═══ DATA FOR THE TASK

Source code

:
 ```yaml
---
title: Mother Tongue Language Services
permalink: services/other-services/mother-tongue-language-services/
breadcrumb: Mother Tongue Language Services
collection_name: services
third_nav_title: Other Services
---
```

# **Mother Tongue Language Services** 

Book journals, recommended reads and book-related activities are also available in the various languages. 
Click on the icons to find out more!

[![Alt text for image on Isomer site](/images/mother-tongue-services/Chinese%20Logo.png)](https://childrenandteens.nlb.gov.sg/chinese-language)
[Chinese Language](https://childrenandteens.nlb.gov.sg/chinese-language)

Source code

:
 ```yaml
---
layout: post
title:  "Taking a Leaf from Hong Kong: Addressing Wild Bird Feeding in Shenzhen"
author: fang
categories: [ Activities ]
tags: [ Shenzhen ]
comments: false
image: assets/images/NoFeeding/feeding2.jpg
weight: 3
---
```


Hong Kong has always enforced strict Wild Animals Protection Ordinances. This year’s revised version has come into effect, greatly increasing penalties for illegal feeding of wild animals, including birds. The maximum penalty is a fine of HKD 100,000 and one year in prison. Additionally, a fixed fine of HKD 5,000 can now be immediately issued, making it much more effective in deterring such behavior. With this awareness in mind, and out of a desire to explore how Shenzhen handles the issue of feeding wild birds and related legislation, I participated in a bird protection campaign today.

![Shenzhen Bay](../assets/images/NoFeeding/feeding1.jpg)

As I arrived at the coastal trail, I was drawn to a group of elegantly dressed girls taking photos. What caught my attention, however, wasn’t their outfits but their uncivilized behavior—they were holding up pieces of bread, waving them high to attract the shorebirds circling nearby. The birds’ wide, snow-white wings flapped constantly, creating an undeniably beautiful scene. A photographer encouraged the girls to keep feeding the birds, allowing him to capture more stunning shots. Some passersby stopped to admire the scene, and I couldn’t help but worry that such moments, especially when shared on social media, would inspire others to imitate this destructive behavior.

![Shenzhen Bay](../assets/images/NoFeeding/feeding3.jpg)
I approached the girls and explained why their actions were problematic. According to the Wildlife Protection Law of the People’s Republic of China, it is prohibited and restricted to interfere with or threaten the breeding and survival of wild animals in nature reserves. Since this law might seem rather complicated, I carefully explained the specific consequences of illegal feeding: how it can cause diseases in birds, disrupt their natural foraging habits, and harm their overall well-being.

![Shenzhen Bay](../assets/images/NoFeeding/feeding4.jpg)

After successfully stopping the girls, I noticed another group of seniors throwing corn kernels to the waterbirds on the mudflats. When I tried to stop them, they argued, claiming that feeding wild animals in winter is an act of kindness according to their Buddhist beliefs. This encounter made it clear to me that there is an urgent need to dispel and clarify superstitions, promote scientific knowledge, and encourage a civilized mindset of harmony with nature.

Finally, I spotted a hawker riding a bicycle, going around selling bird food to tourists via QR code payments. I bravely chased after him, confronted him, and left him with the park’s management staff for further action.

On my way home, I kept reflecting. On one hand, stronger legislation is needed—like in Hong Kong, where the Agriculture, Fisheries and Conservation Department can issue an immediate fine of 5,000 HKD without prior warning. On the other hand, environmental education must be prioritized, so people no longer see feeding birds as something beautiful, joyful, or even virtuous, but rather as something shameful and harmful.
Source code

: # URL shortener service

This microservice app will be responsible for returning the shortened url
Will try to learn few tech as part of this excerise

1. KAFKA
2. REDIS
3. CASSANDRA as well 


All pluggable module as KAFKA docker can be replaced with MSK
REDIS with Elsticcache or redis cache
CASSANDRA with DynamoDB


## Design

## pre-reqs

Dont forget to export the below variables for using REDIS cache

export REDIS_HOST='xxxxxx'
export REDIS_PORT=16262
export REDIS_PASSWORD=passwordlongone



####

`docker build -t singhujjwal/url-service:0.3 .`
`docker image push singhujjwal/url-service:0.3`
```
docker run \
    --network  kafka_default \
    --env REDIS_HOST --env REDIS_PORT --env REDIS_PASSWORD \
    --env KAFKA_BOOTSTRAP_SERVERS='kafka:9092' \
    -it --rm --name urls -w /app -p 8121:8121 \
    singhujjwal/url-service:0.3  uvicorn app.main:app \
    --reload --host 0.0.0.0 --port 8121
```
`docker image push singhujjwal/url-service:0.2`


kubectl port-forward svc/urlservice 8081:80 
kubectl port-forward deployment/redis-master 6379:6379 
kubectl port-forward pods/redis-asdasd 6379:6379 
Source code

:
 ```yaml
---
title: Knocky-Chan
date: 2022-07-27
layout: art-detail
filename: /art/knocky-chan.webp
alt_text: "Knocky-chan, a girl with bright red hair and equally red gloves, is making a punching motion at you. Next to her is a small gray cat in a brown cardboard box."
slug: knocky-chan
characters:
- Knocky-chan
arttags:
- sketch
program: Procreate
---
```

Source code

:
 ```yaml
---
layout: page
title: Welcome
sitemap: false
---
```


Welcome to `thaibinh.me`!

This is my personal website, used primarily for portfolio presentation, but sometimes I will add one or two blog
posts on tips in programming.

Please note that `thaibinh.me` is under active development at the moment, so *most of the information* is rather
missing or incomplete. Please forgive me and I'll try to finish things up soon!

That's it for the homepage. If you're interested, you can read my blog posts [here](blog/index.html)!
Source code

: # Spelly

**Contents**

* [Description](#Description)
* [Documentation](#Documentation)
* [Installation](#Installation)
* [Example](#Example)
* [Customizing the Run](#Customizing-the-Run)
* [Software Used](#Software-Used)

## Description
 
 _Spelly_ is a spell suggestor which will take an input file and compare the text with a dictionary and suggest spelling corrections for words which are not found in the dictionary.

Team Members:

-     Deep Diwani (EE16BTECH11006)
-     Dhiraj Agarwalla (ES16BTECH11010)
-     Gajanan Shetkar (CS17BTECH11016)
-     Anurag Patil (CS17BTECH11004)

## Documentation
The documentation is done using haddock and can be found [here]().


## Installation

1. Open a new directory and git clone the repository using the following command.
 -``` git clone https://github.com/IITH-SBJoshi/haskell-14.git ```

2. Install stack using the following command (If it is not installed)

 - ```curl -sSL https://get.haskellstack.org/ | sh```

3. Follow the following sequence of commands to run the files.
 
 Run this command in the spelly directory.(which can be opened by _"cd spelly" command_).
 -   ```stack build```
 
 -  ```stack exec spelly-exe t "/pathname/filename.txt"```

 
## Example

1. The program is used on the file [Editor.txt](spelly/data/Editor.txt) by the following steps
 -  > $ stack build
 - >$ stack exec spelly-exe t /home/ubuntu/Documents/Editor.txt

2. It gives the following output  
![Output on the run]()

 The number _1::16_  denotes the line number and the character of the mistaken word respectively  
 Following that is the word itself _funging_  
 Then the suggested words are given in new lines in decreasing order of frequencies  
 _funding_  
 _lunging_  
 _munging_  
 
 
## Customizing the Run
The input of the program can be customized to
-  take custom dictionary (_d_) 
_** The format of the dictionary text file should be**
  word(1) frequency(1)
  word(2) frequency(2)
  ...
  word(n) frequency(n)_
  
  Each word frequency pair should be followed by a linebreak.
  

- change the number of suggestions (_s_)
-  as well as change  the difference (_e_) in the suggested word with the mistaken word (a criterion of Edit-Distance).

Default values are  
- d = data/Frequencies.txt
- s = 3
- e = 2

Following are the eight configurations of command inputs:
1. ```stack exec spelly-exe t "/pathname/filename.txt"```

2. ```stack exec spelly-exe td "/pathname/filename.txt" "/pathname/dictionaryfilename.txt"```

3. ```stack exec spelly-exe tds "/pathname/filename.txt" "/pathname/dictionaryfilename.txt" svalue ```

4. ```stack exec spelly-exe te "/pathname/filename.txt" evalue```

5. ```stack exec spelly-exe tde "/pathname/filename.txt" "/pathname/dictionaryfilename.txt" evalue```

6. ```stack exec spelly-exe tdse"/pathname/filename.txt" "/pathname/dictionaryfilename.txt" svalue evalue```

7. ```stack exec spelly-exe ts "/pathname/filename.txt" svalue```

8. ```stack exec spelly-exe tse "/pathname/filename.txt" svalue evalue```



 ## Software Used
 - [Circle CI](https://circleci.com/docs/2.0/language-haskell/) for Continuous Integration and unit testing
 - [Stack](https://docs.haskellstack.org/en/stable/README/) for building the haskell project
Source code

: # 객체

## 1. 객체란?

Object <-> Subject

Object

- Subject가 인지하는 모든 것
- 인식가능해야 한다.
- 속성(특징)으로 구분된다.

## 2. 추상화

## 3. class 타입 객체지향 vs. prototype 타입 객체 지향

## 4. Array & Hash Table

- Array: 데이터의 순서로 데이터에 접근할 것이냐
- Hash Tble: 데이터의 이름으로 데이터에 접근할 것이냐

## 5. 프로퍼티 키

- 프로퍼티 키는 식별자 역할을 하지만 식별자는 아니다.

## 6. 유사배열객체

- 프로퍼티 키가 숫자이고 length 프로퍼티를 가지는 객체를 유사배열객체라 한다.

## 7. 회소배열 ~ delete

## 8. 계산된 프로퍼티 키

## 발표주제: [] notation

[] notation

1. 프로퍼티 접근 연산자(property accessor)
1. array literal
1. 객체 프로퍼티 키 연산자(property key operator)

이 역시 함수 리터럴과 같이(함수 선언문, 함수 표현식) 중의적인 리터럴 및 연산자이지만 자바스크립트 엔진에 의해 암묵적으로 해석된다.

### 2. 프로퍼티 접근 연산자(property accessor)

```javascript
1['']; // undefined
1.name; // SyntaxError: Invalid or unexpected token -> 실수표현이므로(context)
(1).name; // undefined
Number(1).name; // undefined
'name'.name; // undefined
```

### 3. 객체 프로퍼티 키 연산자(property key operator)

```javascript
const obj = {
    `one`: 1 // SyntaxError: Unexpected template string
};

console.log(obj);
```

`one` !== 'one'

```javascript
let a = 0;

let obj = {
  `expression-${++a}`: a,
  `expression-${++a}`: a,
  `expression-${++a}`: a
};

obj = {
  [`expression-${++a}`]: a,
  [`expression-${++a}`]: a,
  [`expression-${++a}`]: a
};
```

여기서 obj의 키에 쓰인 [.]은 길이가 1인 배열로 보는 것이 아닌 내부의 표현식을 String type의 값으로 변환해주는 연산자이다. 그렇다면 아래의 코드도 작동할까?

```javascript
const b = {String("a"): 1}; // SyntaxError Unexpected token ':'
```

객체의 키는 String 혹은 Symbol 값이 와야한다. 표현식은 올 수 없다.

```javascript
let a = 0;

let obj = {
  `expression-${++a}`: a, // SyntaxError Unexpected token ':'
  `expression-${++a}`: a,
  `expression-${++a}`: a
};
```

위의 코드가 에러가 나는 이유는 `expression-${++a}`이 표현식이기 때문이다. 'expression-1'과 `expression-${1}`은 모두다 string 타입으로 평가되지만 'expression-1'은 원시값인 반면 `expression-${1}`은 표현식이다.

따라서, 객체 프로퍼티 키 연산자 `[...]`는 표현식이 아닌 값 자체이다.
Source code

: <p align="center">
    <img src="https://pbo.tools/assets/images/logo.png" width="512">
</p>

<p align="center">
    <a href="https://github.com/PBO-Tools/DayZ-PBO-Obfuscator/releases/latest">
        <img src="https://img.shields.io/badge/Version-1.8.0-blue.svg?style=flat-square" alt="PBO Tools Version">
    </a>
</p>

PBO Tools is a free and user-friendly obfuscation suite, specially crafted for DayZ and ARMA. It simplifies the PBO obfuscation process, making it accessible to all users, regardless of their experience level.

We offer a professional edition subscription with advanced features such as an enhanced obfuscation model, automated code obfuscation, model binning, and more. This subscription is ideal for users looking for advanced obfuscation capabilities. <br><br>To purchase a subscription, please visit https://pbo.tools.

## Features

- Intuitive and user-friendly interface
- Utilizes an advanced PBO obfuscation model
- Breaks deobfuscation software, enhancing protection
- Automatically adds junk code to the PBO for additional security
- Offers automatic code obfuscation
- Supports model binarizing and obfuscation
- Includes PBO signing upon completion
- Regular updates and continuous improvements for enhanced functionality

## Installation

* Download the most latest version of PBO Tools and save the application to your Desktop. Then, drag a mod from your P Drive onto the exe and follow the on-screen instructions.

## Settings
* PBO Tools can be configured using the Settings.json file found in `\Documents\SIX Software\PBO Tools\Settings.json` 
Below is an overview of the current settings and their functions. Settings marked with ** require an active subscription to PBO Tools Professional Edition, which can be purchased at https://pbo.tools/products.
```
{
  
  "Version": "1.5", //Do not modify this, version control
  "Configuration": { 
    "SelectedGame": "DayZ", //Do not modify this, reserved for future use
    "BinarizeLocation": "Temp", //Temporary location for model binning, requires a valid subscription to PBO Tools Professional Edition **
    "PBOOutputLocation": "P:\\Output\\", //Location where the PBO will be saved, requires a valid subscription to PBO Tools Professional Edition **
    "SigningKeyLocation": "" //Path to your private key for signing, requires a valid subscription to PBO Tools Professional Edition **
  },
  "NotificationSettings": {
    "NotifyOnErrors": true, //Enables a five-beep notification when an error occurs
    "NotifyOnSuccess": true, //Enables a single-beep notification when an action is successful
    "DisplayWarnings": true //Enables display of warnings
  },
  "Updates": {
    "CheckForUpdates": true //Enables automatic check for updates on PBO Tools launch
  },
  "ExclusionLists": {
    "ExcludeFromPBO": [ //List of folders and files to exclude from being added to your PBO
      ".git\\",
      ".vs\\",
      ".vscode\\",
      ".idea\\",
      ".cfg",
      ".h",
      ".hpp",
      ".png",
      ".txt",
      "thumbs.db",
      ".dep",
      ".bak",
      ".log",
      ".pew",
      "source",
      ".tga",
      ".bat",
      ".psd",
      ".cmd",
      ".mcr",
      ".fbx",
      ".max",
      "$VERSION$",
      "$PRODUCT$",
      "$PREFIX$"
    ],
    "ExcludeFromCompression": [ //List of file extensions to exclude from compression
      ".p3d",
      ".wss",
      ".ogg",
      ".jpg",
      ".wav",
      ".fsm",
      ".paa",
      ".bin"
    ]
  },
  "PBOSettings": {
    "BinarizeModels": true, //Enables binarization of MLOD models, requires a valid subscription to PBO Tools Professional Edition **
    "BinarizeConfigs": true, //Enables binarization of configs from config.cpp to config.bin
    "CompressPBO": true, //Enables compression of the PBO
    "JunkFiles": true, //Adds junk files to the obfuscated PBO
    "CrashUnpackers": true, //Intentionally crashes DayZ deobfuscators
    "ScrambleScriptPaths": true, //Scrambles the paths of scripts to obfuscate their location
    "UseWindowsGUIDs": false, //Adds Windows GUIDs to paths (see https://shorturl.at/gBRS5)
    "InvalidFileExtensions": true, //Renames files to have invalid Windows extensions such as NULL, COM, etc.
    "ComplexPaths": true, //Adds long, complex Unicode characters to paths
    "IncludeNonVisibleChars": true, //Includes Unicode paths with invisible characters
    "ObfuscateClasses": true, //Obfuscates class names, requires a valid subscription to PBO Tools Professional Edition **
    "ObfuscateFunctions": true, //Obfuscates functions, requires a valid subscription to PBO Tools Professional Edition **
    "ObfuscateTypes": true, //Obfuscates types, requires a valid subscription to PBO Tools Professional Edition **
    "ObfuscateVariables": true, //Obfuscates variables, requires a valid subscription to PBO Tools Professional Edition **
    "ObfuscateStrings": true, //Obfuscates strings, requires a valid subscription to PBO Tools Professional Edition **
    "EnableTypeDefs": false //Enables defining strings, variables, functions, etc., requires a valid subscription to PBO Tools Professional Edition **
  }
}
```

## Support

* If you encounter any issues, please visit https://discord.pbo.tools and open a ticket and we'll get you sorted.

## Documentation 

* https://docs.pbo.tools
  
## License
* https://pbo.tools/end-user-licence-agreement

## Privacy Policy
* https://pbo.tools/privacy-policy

══════

## TASK TO CARRY OUT
Show every line above in which the word "mistaken" appears.

## SOLVED PROBLEM
 The number _1::16_  denotes the line number and the character of the mistaken word respectively  
-  as well as change  the difference (_e_) in the suggested word with the mistaken word (a criterion of Edit-Distance).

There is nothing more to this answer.